======== Material for this exercise

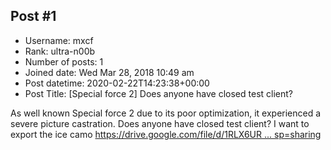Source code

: ## Post #1
- Username: mxcf
- Rank: ultra-n00b
- Number of posts: 1
- Joined date: Wed Mar 28, 2018 10:49 am
- Post datetime: 2020-02-22T14:23:38+00:00
- Post Title: [Special force 2] Does anyone have closed test client?

As well known Special force 2 due to its poor optimization, it experienced a severe picture castration.
Does anyone have closed test client?
I want to export the ice camo 
[https://drive.google.com/file/d/1RLX6UR ... sp=sharing](https://drive.google.com/file/d/1RLX6UR7ArqXqmMglz4nYwK6z7dvF7Jp7/view?usp=sharing)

================

▶ Task goal
Restate the entries verbatim, without pictures.

▶ Solved exercise
Source code

: ## Post #1
- Username: mxcf
- Rank: ultra-n00b
- Number of posts: 1
- Joined date: Wed Mar 28, 2018 10:49 am
- Post datetime: 2020-02-22T14:23:38+00:00
- Post Title: [Special force 2] Does anyone have closed test client?

As well known Special force 2 due to its poor optimization, it experienced a severe picture castration.
Does anyone have closed test client?
I want to export the ice camo 
[https://drive.google.com/file/d/1RLX6UR ... sp=sharing](https://drive.google.com/file/d/1RLX6UR7ArqXqmMglz4nYwK6z7dvF7Jp7/view?usp=sharing)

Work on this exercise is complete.